Cette « grande illusion » est tombée avec l’effondrement du symbole que
constituent les tours du World Trade Center, comme en 1914 et pour d’autres
raisons au travers du geste d’un Serbe anarchique. La permanence et la
récurrence des problèmes de sécurité s’imposent au prix du mépris et de l’oubli
de l’Histoire. Il est grand temps que les apôtres de la démocratie et du
commerce réalisent que leur survie n’est possible que lorsqu’existe en premier
lieu la sécurité, ici certes mais surtout ailleurs puisque nous sommes en effet
mondialisés.
Frappant furent les attentats
terroristes, encore plus frappant est de constater qu’ils ont été conçus et
exécutés au cœur de l’Occident et en profitant pleinement des extraordinaires
opportunités qu’offre désormais cette interdépendance planétaire : Déplacements
faciles d’un pays à l’autre, utilisation de moyens de communication multiples,
entraînement en Allemagne et aux États-Unis, blanchiment d’argent et comptes
bancaires dissimulés aux quatre coins du monde, bref « l’alliance de la
technologie la plus moderne et du fanatisme le plus archaïque ». Si ce n’était
du sanctuaire qu’a offert l’Afghanistan à Al-Qaïda et Ben Laden, la seule
évidence de la nouvelle menace terroriste serait qu’elle provient d’une immense
quantité d’États, peu informés du reste de la planification transnationale de
ces redoutables attentats... En réalité, ce nouvel acteur terroriste est
entièrement déterritorialisé et à un degré jusqu’ici jamais atteint. Certes
les Brigades Rouges furent entraînées au Moyen-Orient mais leurs bases
d’opérations et de repli n’ont jamais paru autant soustraites à toute autorité
étatique comme l’est Al-Qaïda en Afghanistan. Au point où il appert que c’est
Ben Laden qui assure la protection du régime des Talibans et non l’inverse. Qui
est réellement l’invité de qui? Rien ne semble lier les Afghans opprimés à la
cause du terroriste « fou ». C’est davantage la puissance du réseau de Ben Laden
- que sa seule présence à Kandahar (dans le sud de l’Afghanistan) - qui fait
peur et pose problème à l’ensemble des pays visés par les actions de Al-Qaïda.

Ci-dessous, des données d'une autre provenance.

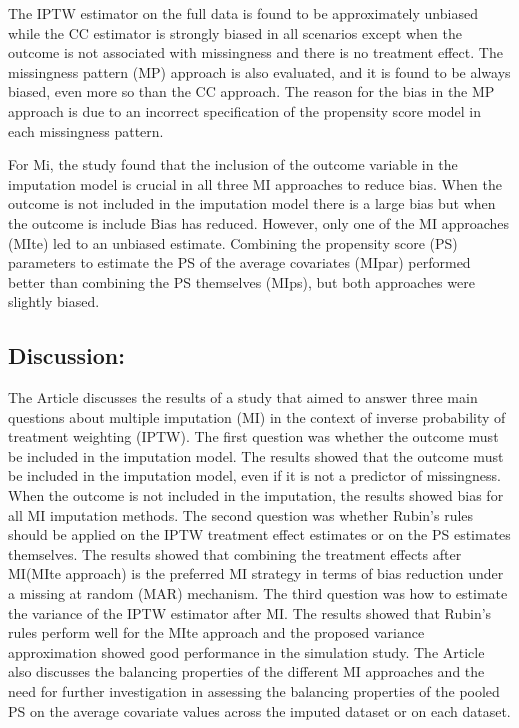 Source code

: \documentclass{article}
\begin{document}
The IPTW estimator on the full data is found to be approximately
unbiased while the CC estimator is strongly biased in all scenarios
except when the outcome is not associated with missingness and there is
no treatment effect. The missingness pattern (MP) approach is also
evaluated, and it is found to be always biased, even more so than the CC
approach. The reason for the bias in the MP approach is due to an
incorrect specification of the propensity score model in each
missingness pattern.

For Mi, the study found that the inclusion of the outcome variable in
the imputation model is crucial in all three MI approaches to reduce
bias. When the outcome is not included in the imputation model there is
a large bias but when the outcome is include Bias has reduced. However,
only one of the MI approaches (MIte) led to an unbiased estimate.
Combining the propensity score (PS) parameters to estimate the PS of the
average covariates (MIpar) performed better than combining the PS
themselves (MIps), but both approaches were slightly biased.

\hypertarget{discussion}{%
\subsection{Discussion:}\label{discussion}}

The Article discusses the results of a study that aimed to answer three
main questions about multiple imputation (MI) in the context of inverse
probability of treatment weighting (IPTW). The first question was
whether the outcome must be included in the imputation model. The
results showed that the outcome must be included in the imputation
model, even if it is not a predictor of missingness. When the outcome is
not included in the imputation, the results showed bias for all MI
imputation methods. The second question was whether Rubin's rules should
be applied on the IPTW treatment effect estimates or on the PS estimates
themselves. The results showed that combining the treatment effects
after MI(MIte approach) is the preferred MI strategy in terms of bias
reduction under a missing at random (MAR) mechanism. The third question
was how to estimate the variance of the IPTW estimator after MI. The
results showed that Rubin's rules perform well for the MIte approach and
the proposed variance approximation showed good performance in the
simulation study. The Article also discusses the balancing properties of
the different MI approaches and the need for further investigation in
assessing the balancing properties of the pooled PS on the average
covariate values across the imputed dataset or on each dataset.
\end{document}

« Que faire », dirait Lénine ? On serait tenté de dire : « Gouvernements de
tous les pays, unissez-vous ! ». Et on ne semble pas si loin de la vérité,
car l’une des conséquences immédiates de cette crise a été de rapprocher les
États. Jamais une menace, notamment la menace communiste, n’est parvenue à
effrayer et serrer les rangs d’une majorité de gouvernements, parfois à leurs
périls, pour faire face et contrer si possible cette offensive terroriste. Non
seulement l’OTAN, ni même seulement les États du monde arabe alignés sur
Washington, mais aussi l’Iran et la Syrie, l’Inde et le Pakistan, la Russie et
la Chine, les républiques d’Asie centrale comme du sud-est asiatique resserrent
les rangs autour des États-Unis. De fait, une coalition internationale se met
graduellement sur pied, largement très (trop) influencée par l’hégêmon
américain, pour défendre et réaffirmer les prérogatives de l’État en matière de
sécurité. L’insécurité provoquée par un acteur non-étatique contribuerait-elle à
faire en sorte que les États doivent se battre pour survivre dans cette nouvelle
ère amorcée depuis le 11 septembre ? Rien ne laisse croire que cette nouvelle
coalition d’États puisse perdre face à ce nouvel ennemi, encore que les
conséquences demeurent imprévisibles : entre autres, l’implosion d’États qui en
ressortiront affaiblis (tel le Pakistan) et la redéfinition de la carte
géopolitique du monde (notamment en Asie centrale). De cette prochaine guerre
annoncée, il sortira des gagnants et des perdants mais au-delà, il y aura
surtout des États et leurs populations qui seront encore plus victimes de ses
effets. Assurément l’Afghanistan mais aussi, peut-on craindre, des pays comme
l’Irak.
Cette guerre
multi-dimensionnelle contre Al-Qaïda a de quoi faire peur, non tant par ses
motifs louables que par ses conséquences inattendues. Certes personne ne veut
capituler devant le terrorisme, et tout le monde s’attend et s’entend sur le
fait que les mesures assez classiques de lutte anti-terroriste devront reprendre
du service comme il y a vingt ans. Seulement la vieille approche est
insuffisante face à un nouvel ennemi « occidentalisé » dans ses méthodes et
mondialisé dans sa portée. Le scénario de contre-attaque prévu par les
Américains, témoigne des difficultés de la contre-guerre terroriste et des
dangers inhérents à l’emploi quasi unilatéral de la force, et encore une fois
hors-cadre onusien. Le monstre de Frankenstein, que représente Ben Laden, ne
doit pas faire oublier que c’est le savant américain qui l’a créé et qu’en
prenant la responsabilité de le détruire il n’exonère pas pour autant, dans le
monde arabe comme pour l’ensemble de la communauté internationale, les
accusations de cynisme qui ne manqueront pas de lui être adressées. Si
Washington veut gagner sa guerre contre le terrorisme, il faudra également qu’il
gagne la paix, pour les populations comme pour les États qui ne manqueront pas
d’être emportés dans la tourmente de ses actions, surtout militaires. Examinons
un à un les enjeux de la riposte américaine.
* * *
L’opération militaire qui se
dessine en Afghanistan sera sans précédent, et il vaut mieux qu’elle ne répète
pas les erreurs du passé. Les États-Unis disposent de plus d’un million de
soldats, mais seulement quelques dizaines de milliers sont disponibles et
entraînées aux opérations spéciales. Lorsque les forces d’intervention
aéroportées furent utilisées en avril 1980, pour tenter de libérer les otages
américains séquestrés en Iran, elles échouèrent lamentablement dans le désert.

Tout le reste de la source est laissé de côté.